Context: The development of successful chemotherapeutic agents directed against the Kit receptor tyrosine kinase protein has generated intense interest in the Kit (CD117) immunoreactivity of various neoplasms. Immunoreactivity for Kit in small cell lung carcinoma (SCLC) has been well established. However, data on Kit immunostaining in other lung tumors is limited. Likewise, while solitary fibrous tumors of the gastrointestinal tract have been examined for Kit expression, the Kit staining characteristics of their counterpart in the pleura, namely, localized fibrous tumor, are not well known.
Objective: To characterize the Kit immunohistochemical profiles of major types of lung and pleural tumors.
Design: We stained 60 lung carcinomas, including 11 SCLCs, 4 large cell neuroendocrine carcinomas, 22 squamous cell carcinomas, 23 adenocarcinomas, 11 pulmonary carcinoid tumors, 19 pleural malignant mesotheliomas, and 6 localized pleural fibrous tumors with a commonly used polyclonal Kit antibody.

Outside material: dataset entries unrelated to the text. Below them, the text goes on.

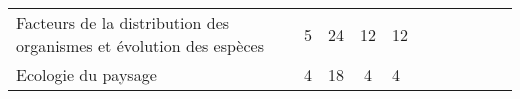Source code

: \begin{tabular}{|m{5cm}|cm{0.75cm}|cm{0.75cm}|cm{0.75cm}|cm{0.75cm}|cm{0.75cm}|}
 \cellcolor{couleurClaire} \color{couleurTexte} Facteurs de la distribution des organismes et 
évolution des espèces & \cellcolor{couleurClaire} \color{couleurTexte} 5 & \cellcolor{couleurClaire} \color{couleurTexte} 24 & \cellcolor{couleurClaire} \color{couleurTexte} 12 & \cellcolor{couleurClaire} 12 
\\ \cline{1-5}

 \color{black} Ecologie du paysage & \color{black} 4 & \color{black} 18 & \color{black} 4 & \color{black} 4 \\ \cline{1-5}


\end{tabular}

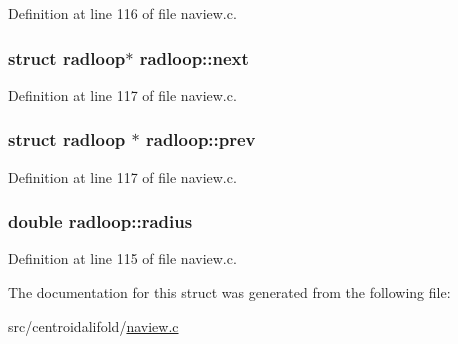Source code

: Definition at line 116 of file naview.\+c.

\hypertarget{structradloop_a07f6e1a0e19e5a7e03a9e831e8300d37}{
\subsubsection[{next}]{\setlength{\rightskip}{0pt plus 5cm}struct {\bf radloop}$\ast$ radloop\+::next}}\label{structradloop_a07f6e1a0e19e5a7e03a9e831e8300d37}


Definition at line 117 of file naview.\+c.

\hypertarget{structradloop_acdcfc14a34e3316c6ecc01efcf5a8e46}{
\subsubsection[{prev}]{\setlength{\rightskip}{0pt plus 5cm}struct {\bf radloop} $\ast$ radloop\+::prev}}\label{structradloop_acdcfc14a34e3316c6ecc01efcf5a8e46}


Definition at line 117 of file naview.\+c.

\hypertarget{structradloop_ae48cb0dfffdc71d27f415e7cfa5c6686}{
\subsubsection[{radius}]{\setlength{\rightskip}{0pt plus 5cm}double radloop\+::radius}}\label{structradloop_ae48cb0dfffdc71d27f415e7cfa5c6686}


Definition at line 115 of file naview.\+c.



The documentation for this struct was generated from the following file\+:\begin{DoxyCompactItemize}
\item 
src/centroidalifold/\hyperlink{naview_8c}{naview.\+c}\end{DoxyCompactItemize}
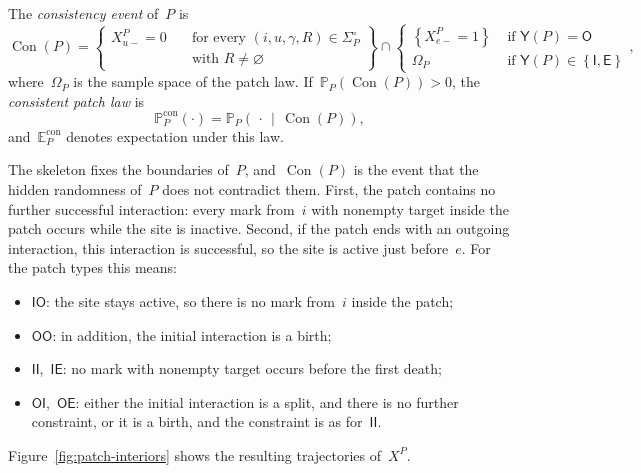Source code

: \documentclass[EJP,preprint,NODS,nobera]{ejpecp}
\newcommand{\pP}{\mathbb{P}}
\newcommand{\E}{\mathbb{E}}
\newcommand{\bb}[1]{\left(#1\right)}
\newcommand{\cb}[1]{\left\{#1\right\}}
\newcommand{\pw}[4]{\left\{\begin{array}{cl}
  #1 &\text{ if } #2 \\
  #3 &\text{ if } #4
\end{array}\right.}
\begin{document}
\begin{definition}
\label{def:consistent-patch-law}
The \emph{consistency event} of~$P$ is
\begin{equation*}
\operatorname{Con}(P)
=
\cb{
\begin{aligned}
X_{u-}^P=0
&\quad\text{for every }(i,u,\gamma,R)\in\Sigma_P^\circ\\[-0.2em]
&\quad\text{with }R\neq\varnothing
\end{aligned}
}
\cap
\pw{\cb{X_{e-}^P=1}}{\mathsf Y(P)=\mathsf O}
{\Omega_P}{\mathsf Y(P)\in\cb{\mathsf I,\mathsf E}},
\end{equation*}
where~$\Omega_P$ is the sample space of the patch law.
If~$\pP_P\bb{\operatorname{Con}(P)}>0$, the \emph{consistent patch law} is
\begin{equation*}
\pP_P^{\mathrm{con}}(\cdot)
=
\pP_P\bb{\,\cdot\,\middle|\,\operatorname{Con}(P)},
\end{equation*}
and~$\E_P^{\mathrm{con}}$ denotes expectation under this law.
\end{definition}

\begin{remark}
\label{rem:consistency}
The skeleton fixes the boundaries of~$P$, and~$\operatorname{Con}(P)$ is the
event that the hidden randomness of~$P$ does not contradict them. First, the
patch contains no further successful interaction: every mark from~$i$ with
nonempty target inside the patch occurs while the site is inactive. Second, if
the patch ends with an outgoing interaction, this interaction is successful,
so the site is active just before~$e$. For the patch types this means:
\begin{itemize}
\item $\mathsf{IO}$: the site stays active, so there is no mark from~$i$
inside the patch;
\item $\mathsf{OO}$: in addition, the initial interaction is a birth;
\item $\mathsf{II}$,~$\mathsf{IE}$: no mark with nonempty target occurs before
the first death;
\item $\mathsf{OI}$,~$\mathsf{OE}$: either the initial interaction is a split,
and there is no further constraint, or it is a birth, and the constraint is as
for~$\mathsf{II}$.
\end{itemize}
Figure~\ref{fig:patch-interiors} shows the resulting trajectories of~$X^P$.
\end{remark}
\end{document}
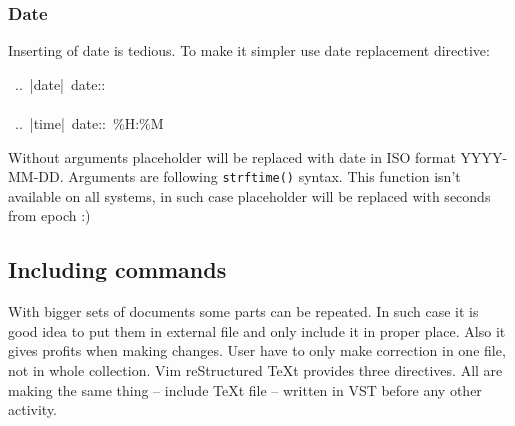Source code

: \documentclass[12pt]{article}
\begin{document}
\subsubsection{Date}

Inserting of date is tedious. To make it simpler use date replacement
directive:

\begin{ttfamily}\begin{flushleft}
\mbox{~..~|date|~date::}\\
\mbox{}\\
\mbox{~..~|time|~date::~\%H:\%M}\\
\end{flushleft}\end{ttfamily}

Without arguments placeholder will be replaced with date in ISO format
YYYY-MM-DD. Arguments are following \texttt{strftime()} syntax. This function isn't
available on all systems, in such case placeholder will be replaced with
seconds from epoch :)

\hypertarget{lincluding-commands}{}
\subsection{Including commands}

With bigger sets of documents some parts can be repeated. In such case it is
good idea to put them in external file and only include it in proper place.
Also it gives profits when making changes. User have to only make correction
in one file, not in whole collection. Vim reStructured \TeX{}t provides three directives. All are
making the same thing -- include \TeX{}t file -- written in VST before any other
activity.
\end{document}
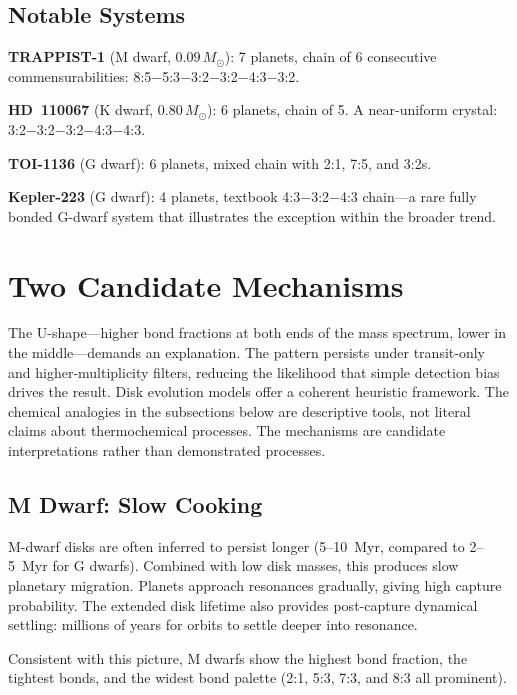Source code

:\documentclass[twocolumn,usenatbib]{mnras}
\begin{document}
\subsection{Notable Systems}

\textbf{TRAPPIST-1} (M dwarf, $0.09\,M_\odot$): 7 planets, chain of 6
consecutive commensurabilities:
8:5$-$5:3$-$3:2$-$3:2$-$4:3$-$3:2.

\textbf{HD~110067} (K dwarf, $0.80\,M_\odot$): 6 planets, chain of 5. A
near-uniform crystal: 3:2$-$3:2$-$3:2$-$4:3$-$4:3.

\textbf{TOI-1136} (G dwarf): 6 planets, mixed chain with 2:1, 7:5, and 3:2s.

\textbf{Kepler-223} (G dwarf): 4 planets, textbook
4:3$-$3:2$-$4:3 chain---a rare fully bonded G-dwarf system that illustrates
the exception within the broader trend.

\section{Two Candidate Mechanisms}
\label{sec:mechanisms}

The U-shape---higher bond fractions at both ends of the mass spectrum, lower
in the middle---demands an explanation. The pattern persists under
transit-only and higher-multiplicity filters, reducing the likelihood that
simple detection bias drives the result. Disk evolution models offer a coherent
heuristic framework. The chemical analogies in the subsections below are
descriptive tools, not literal claims about thermochemical processes. The
mechanisms are candidate interpretations rather than demonstrated processes.

\subsection{M Dwarf: Slow Cooking}

M-dwarf disks are often inferred to persist longer (5--10~Myr, compared to
2--5~Myr for G dwarfs)\citep{yasui2010,haisch2001}. Combined with low disk
masses, this produces slow planetary migration. Planets approach resonances
gradually, giving high capture probability. The extended disk lifetime also
provides post-capture dynamical settling: millions of years for orbits to
settle deeper into resonance.

Consistent with this picture, M dwarfs show the highest bond fraction, the
tightest bonds, and the widest bond palette (2:1, 5:3, 7:3, and 8:3 all
prominent).
\end{document}
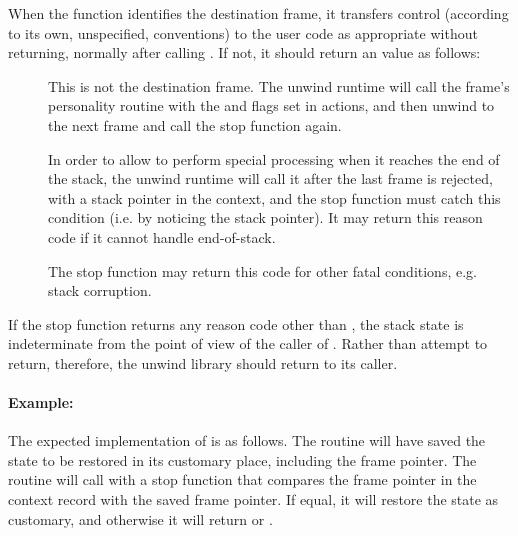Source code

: When the  function identifies the destination frame, it
transfers control (according to its own, unspecified, conventions)
to the user code as appropriate without returning, normally after
calling . If not, it should return an
 value as follows:

\begin{description}
\item[]
     This is not the destination frame. The unwind
     runtime will call the frame's personality routine with the
      and  flags set in actions,
     and then unwind to the next frame and call the stop function again.

\item[] In order to allow 
     to perform special processing when it reaches the end of the stack,
     the unwind runtime will call it after the last frame is rejected,
     with a  stack pointer in the context, and the stop function must
     catch this condition (i.e. by noticing the  stack pointer).
     It may return this reason code if it cannot handle end-of-stack.

\item[] The stop function may return this code
     for other fatal conditions, e.g. stack corruption.
\end{description}

If the stop function returns any reason code other than ,
the stack state is indeterminate from the point of view of the caller of
. Rather than attempt to return, therefore,
the unwind library should return  to its caller.

\paragraph{Example: \\}

The expected implementation of  is as follows.
The  routine will have saved the state to be restored in its
customary place, including the frame pointer. The 
routine will call  with a stop function that
compares the frame pointer in the context record with the saved frame
pointer. If equal, it will restore the  state as customary,
and otherwise it will return  or .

Results: Small cell lung carcinomas demonstrated Kit staining in 82% of cases, nearly all of which demonstrated moderate to intense immunoreactivity. Immunostaining was observed in 25% of large cell neuroendocrine carcinomas. Focal staining was observed in 9% of squamous cell carcinomas and 17% of adenocarcinomas. None of the pulmonary carcinoid tumors were immunoreactive. Moderately intense immunostaining was present in 50% of localized fibrous tumors. Malignant mesotheliomas were nonimmunoreactive for Kit in 95% of cases.
Conclusion: Non-small cell lung carcinomas showed very limited expression of Kit. Lung tumors with neuroendocrine differentiation exhibited a wide spectrum of Kit immunoreactivity, ranging from rare in pulmonary carcinoid tumors to frequent in SCLC. The high frequency of Kit immunostaining in SCLC has important potential therapeutic implications. Demonstration of Kit positivity in some localized fibrous tumors in this study contrasts with absent immunoreactivity in solitary fibrous tumors of the gastrointestinal tract. The paucity of Kit staining in malignant mesothelioma suggests these tumors are unlikely to respond to currently available tyrosine kinase inhibitors.